Sixth: “In the face of these [military] threats, the first order of business for a Republican president and Congress will be to restore our nation’s military might. Republicans continue to support American military superiority which has been the cornerstone of a strategy that seeks to deter aggression or defeat those who threaten our vital national security interests. We must rebuild troop numbers and readiness and confirm their mission: Protecting the nation, not nation building. The United States should meet the Reagan model of “peace through strength” by a force that is capable of meeting any and all threats to our vital national security. We will no longer tolerate a President whose rules of engagement put our own troops in harm’s way or commanders who tell their soldiers that their first duty is to fight [here come those words again] climate change.”
Seventh: “To those who stand in the darkness of tyranny, America has always been a beacon of hope, and so it must remain. Radical Islamic terrorism poses an existential threat to personal freedom and peace around the world. We oppose its brutal assault on all human beings, all of whom have inherent dignity. The Republican Party stands united with all victims of terrorism and will fight at home and abroad to destroy terrorist organizations and protect the lives and fundamental liberties of all people. Republicans have led the way in promoting initiatives that have protected and rescued millions of the world’s most vulnerable and persecuted. Standing up for repressed religious groups, prisoners of conscience, women trafficked into sexual slavery, and those suffering from disease or starvation is not just consistent with American values. It advances important security and economic interests as well. A Republican administration will never say, as Hillary Clinton did as Secretary of State in 2009, that raising human rights concerns ‘can’t interfere with the global economic crisis, the global [here it comes—the last mention of those words] climate change crisis, and the security crisis.'”

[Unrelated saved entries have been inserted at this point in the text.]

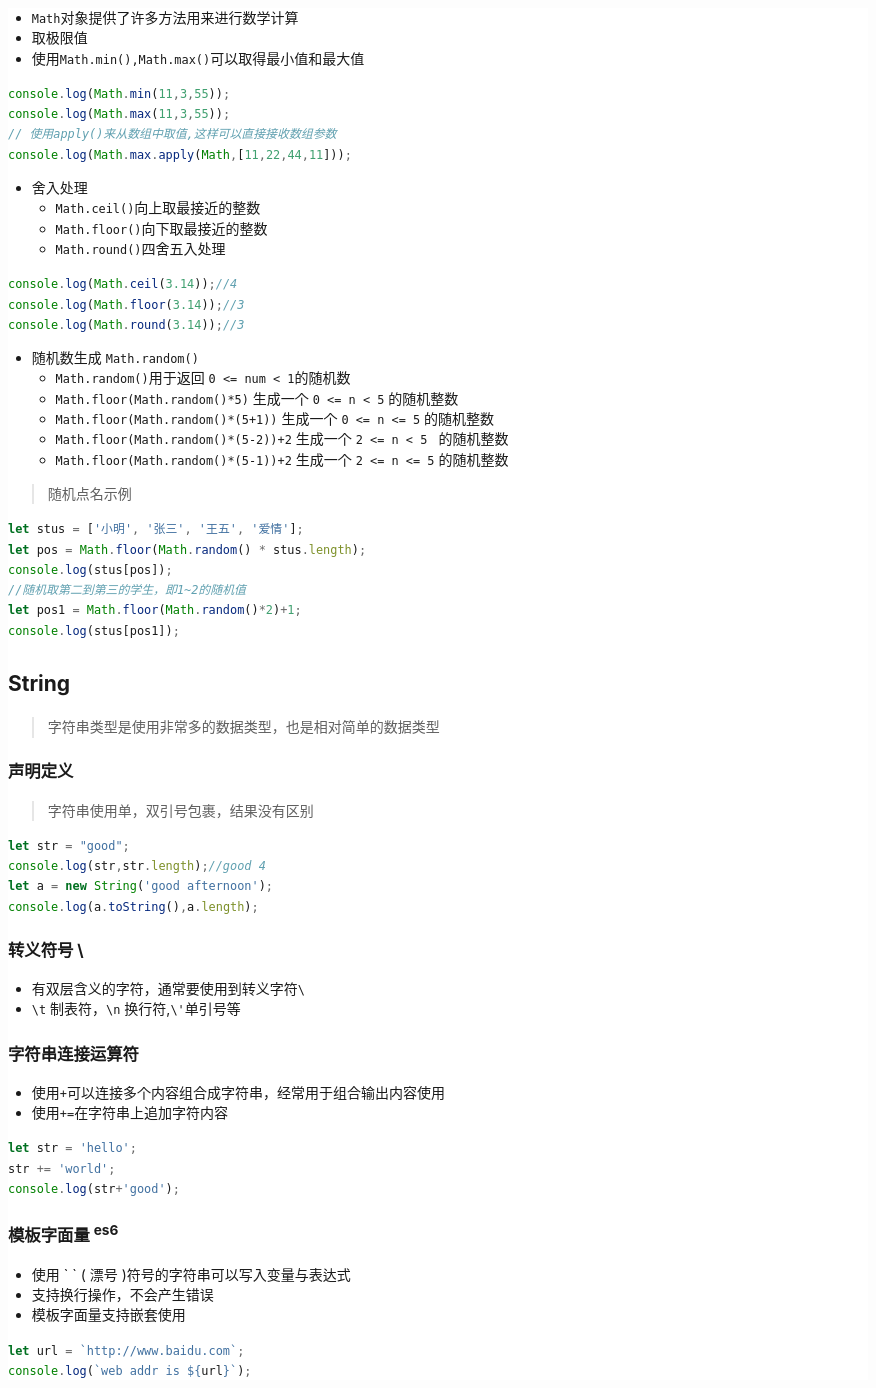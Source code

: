 - `Math`对象提供了许多方法用来进行数学计算  
- 取极限值
- 使用`Math.min(),Math.max()`可以取得最小值和最大值  
```javascript
console.log(Math.min(11,3,55));
console.log(Math.max(11,3,55));
// 使用apply()来从数组中取值,这样可以直接接收数组参数 
console.log(Math.max.apply(Math,[11,22,44,11]));
```
- 舍入处理
  + `Math.ceil()`向上取最接近的整数   
  + `Math.floor()`向下取最接近的整数  
  + `Math.round()`四舍五入处理
```javascript
console.log(Math.ceil(3.14));//4
console.log(Math.floor(3.14));//3
console.log(Math.round(3.14));//3
```
- 随机数生成 `Math.random()`  
  + `Math.random()`用于返回 `0 <= num < 1`的随机数  
  + `Math.floor(Math.random()*5)` 生成一个 `0 <= n < 5`  的随机整数  
  + `Math.floor(Math.random()*(5+1))` 生成一个 `0 <= n <= 5` 的随机整数  
  + `Math.floor(Math.random()*(5-2))+2` 生成一个 `2 <= n < 5 ` 的随机整数  
  + `Math.floor(Math.random()*(5-1))+2` 生成一个 `2 <= n <= 5` 的随机整数
> 随机点名示例    
```javascript
let stus = ['小明', '张三', '王五', '爱情'];
let pos = Math.floor(Math.random() * stus.length);
console.log(stus[pos]);
//随机取第二到第三的学生，即1~2的随机值  
let pos1 = Math.floor(Math.random()*2)+1;
console.log(stus[pos1]);
```


## String
> 字符串类型是使用非常多的数据类型，也是相对简单的数据类型   
### 声明定义
> 字符串使用单，双引号包裹，结果没有区别   
```javascript
let str = "good";
console.log(str,str.length);//good 4
let a = new String('good afternoon');
console.log(a.toString(),a.length);
```
### 转义符号 \ 
- 有双层含义的字符，通常要使用到转义字符`\`  
- `\t` 制表符，`\n` 换行符,`\'`单引号等
### 字符串连接运算符  
- 使用`+`可以连接多个内容组合成字符串，经常用于组合输出内容使用  
- 使用`+=`在字符串上追加字符内容  
```javascript
let str = 'hello';
str += 'world';
console.log(str+'good');
```
### 模板字面量 <sup>es6</sup> 
- 使用 \` \` ( 漂号 )符号的字符串可以写入变量与表达式  
- 支持换行操作，不会产生错误  
- 模板字面量支持嵌套使用  
```javascript
let url = `http://www.baidu.com`;
console.log(`web addr is ${url}`);
```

That’s it. Nowhere does the Republican Party deny climate change. It clearly opposes the Democrats’ climate change agenda, but it doesn’t deny climate change. Journalists who persist in saying it does are either lying, too lazy to check, or stupid.
Jim Dick says
Democrats, as usual, care not about the truth. They care only about promoting their agenda, which is clearly against the American people.
Vote them all out!
David Wojick says
Well done! I had not looked at this platform. A lot to like.
In lefty green language “climate change” is code for dangerous human caused climate change but they do not own the English language so need to be brought up short. They also use “global warming” to mean human cause dangerous global warming, ignoring the little ice age and the gift of warming.